### Assumptions in Machine Learning

Every machine learning model has assumptions, indeed, that is the only way we can reasonably learn from data and make assumptions about how what we learn generalizes to the real world. 

The problem is the assumptions/difficulty tradeoff. Simpler models tend to have more naive assumptions (ie, assumptions that are not likely to be true or not likely to generalize), and more complex models (such as neural networks, convolutional networks, and recurrent neural networks) have less assumptions (and therefore, save for overfitting, are more likely to generalize better to the real world), difficult (and expensive) to build, train, and deploy. 

To understand this specifically, lets go through some models and state the assumptions they make. 


### Linear Regression & Logistic Regression

Linear regression assumes that the data can be generated via a linear function, and logistic regression assumes that the data can be linearly separated. 
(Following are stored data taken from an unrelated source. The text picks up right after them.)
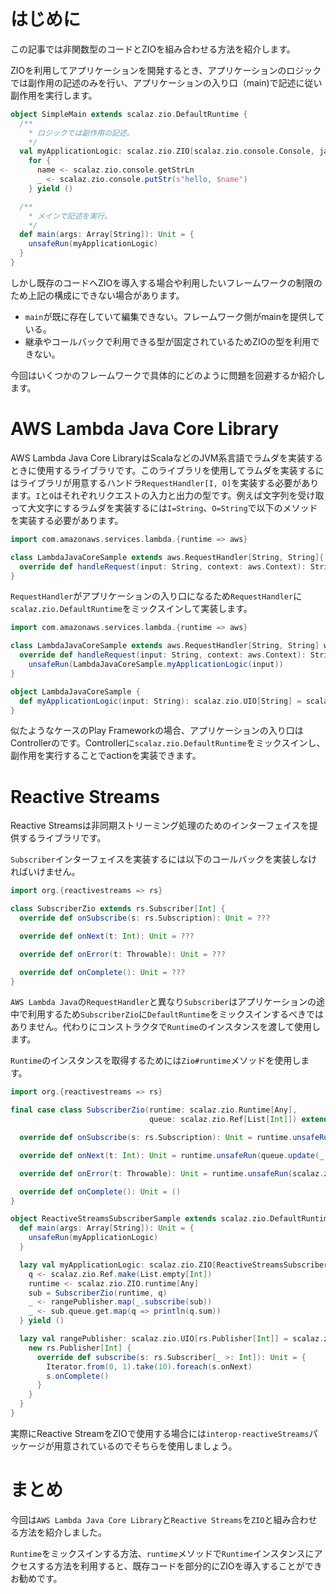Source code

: # はじめに

この記事では非関数型のコードとZIOを組み合わせる方法を紹介します。

ZIOを利用してアプリケーションを開発するとき、アプリケーションのロジックでは副作用の記述のみを行い、アプリケーションの入り口（main)で記述に従い副作用を実行します。

```scala
object SimpleMain extends scalaz.zio.DefaultRuntime {
  /**
    * ロジックでは副作用の記述。
    */
  val myApplicationLogic: scalaz.zio.ZIO[scalaz.zio.console.Console, java.io.IOException, Unit] =
    for {
      name <- scalaz.zio.console.getStrLn
      _ <- scalaz.zio.console.putStr(s"hello, $name")
    } yield ()

  /**
    * メインで記述を実行。
    */
  def main(args: Array[String]): Unit = {
    unsafeRun(myApplicationLogic)
  }
}
```

しかし既存のコードへZIOを導入する場合や利用したいフレームワークの制限のため上記の構成にできない場合があります。

- `main`が既に存在していて編集できない。フレームワーク側がmainを提供している。
- 継承やコールバックで利用できる型が固定されているためZIOの型を利用できない。

今回はいくつかのフレームワークで具体的にどのように問題を回避するか紹介します。

# AWS Lambda Java Core Library

AWS Lambda Java Core LibraryはScalaなどのJVM系言語でラムダを実装するときに使用するライブラリです。このライブラリを使用してラムダを実装するにはライブラリが用意するハンドラ`RequestHandler[I, O]`を実装する必要があります。`I`と`O`はそれぞれリクエストの入力と出力の型です。例えば文字列を受け取って大文字にするラムダを実装するには`I=String`、`O=String`で以下のメソッドを実装する必要があります。

```scala
import com.amazonaws.services.lambda.{runtime => aws}

class LambdaJavaCoreSample extends aws.RequestHandler[String, String]{
  override def handleRequest(input: String, context: aws.Context): String = ???
}
```

`RequestHandler`がアプリケーションの入り口になるため`RequestHandler`に`scalaz.zio.DefaultRuntime`をミックスインして実装します。

```scala
import com.amazonaws.services.lambda.{runtime => aws}

class LambdaJavaCoreSample extends aws.RequestHandler[String, String] with scalaz.zio.DefaultRuntime {
  override def handleRequest(input: String, context: aws.Context): String =
    unsafeRun(LambdaJavaCoreSample.myApplicationLogic(input))
}

object LambdaJavaCoreSample {
  def myApplicationLogic(input: String): scalaz.zio.UIO[String] = scalaz.zio.UIO.succeed(input.toUpperCase)
}
```

似たようなケースのPlay Frameworkの場合、アプリケーションの入り口はControllerのです。Controllerに`scalaz.zio.DefaultRuntime`をミックスインし、副作用を実行することでactionを実装できます。

# Reactive Streams

Reactive Streamsは非同期ストリーミング処理のためのインターフェイスを提供するライブラリです。

`Subscriber`インターフェイスを実装するには以下のコールバックを実装しなければいけません。

```scala
import org.{reactivestreams => rs}

class SubscriberZio extends rs.Subscriber[Int] {
  override def onSubscribe(s: rs.Subscription): Unit = ???

  override def onNext(t: Int): Unit = ???

  override def onError(t: Throwable): Unit = ???

  override def onComplete(): Unit = ???
}
```

`AWS Lambda Java`の`RequestHandler`と異なり`Subscriber`はアプリケーションの途中で利用するため`SubscriberZio`に`DefaultRuntime`をミックスインするべきではありません。代わりにコンストラクタで`Runtime`のインスタンスを渡して使用します。

`Runtime`のインスタンスを取得するためには`Zio#runtime`メソッドを使用します。

```scala
import org.{reactivestreams => rs}

final case class SubscriberZio(runtime: scalaz.zio.Runtime[Any],
                               queue: scalaz.zio.Ref[List[Int]]) extends rs.Subscriber[Int] {

  override def onSubscribe(s: rs.Subscription): Unit = runtime.unsafeRun(scalaz.zio.UIO(s.request(Long.MaxValue)))

  override def onNext(t: Int): Unit = runtime.unsafeRun(queue.update(_ :+ t))

  override def onError(t: Throwable): Unit = runtime.unsafeRun(scalaz.zio.UIO(println(t.getMessage)))

  override def onComplete(): Unit = ()
}

object ReactiveStreamsSubscriberSample extends scalaz.zio.DefaultRuntime {
  def main(args: Array[String]): Unit = {
    unsafeRun(myApplicationLogic)
  }

  lazy val myApplicationLogic: scalaz.zio.ZIO[ReactiveStreamsSubscriberSample.Environment, Nothing, Unit] = for {
    q <- scalaz.zio.Ref.make(List.empty[Int])
    runtime <- scalaz.zio.ZIO.runtime[Any]
    sub = SubscriberZio(runtime, q)
    _ <- rangePublisher.map(_.subscribe(sub))
    _ <- sub.queue.get.map(q => println(q.sum))
  } yield ()

  lazy val rangePublisher: scalaz.zio.UIO[rs.Publisher[Int]] = scalaz.zio.UIO {
    new rs.Publisher[Int] {
      override def subscribe(s: rs.Subscriber[_ >: Int]): Unit = {
        Iterator.from(0, 1).take(10).foreach(s.onNext)
        s.onComplete()
      }
    }
  }
}
```

実際にReactive StreamをZIOで使用する場合には`interop-reactiveStreams`パッケージが用意されているのでそちらを使用しましょう。

# まとめ

今回は`AWS Lambda Java Core Library`と`Reactive Streams`を`ZIO`と組み合わせる方法を紹介しました。

`Runtime`をミックスインする方法、`runtime`メソッドで`Runtime`インスタンスにアクセスする方法を利用すると、既存コードを部分的にZIOを導入することができお勧めです。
![lin](http://sebastianraschka.com/images/blog/2014/kernel_pca/linear_vs_nonlinear.png)

Although we may intuitively think that assuming linearity is a very naive assumption, these are two of the most common algorithms used in the industry to make reasonable predictions for the following reasons: 

1. They are relatively easy to train, and don't require expensive & difficult research to optimize
2. They have well known theoretical gaurantees and have been shown to work well in practice for decades
3. Domain expertise can be applied to make sense of what has been learned
4. The assumptions often turn out to be mostly true, and the tradeoff we have to make to get the edge cases classified correctly aren't worth the extra work.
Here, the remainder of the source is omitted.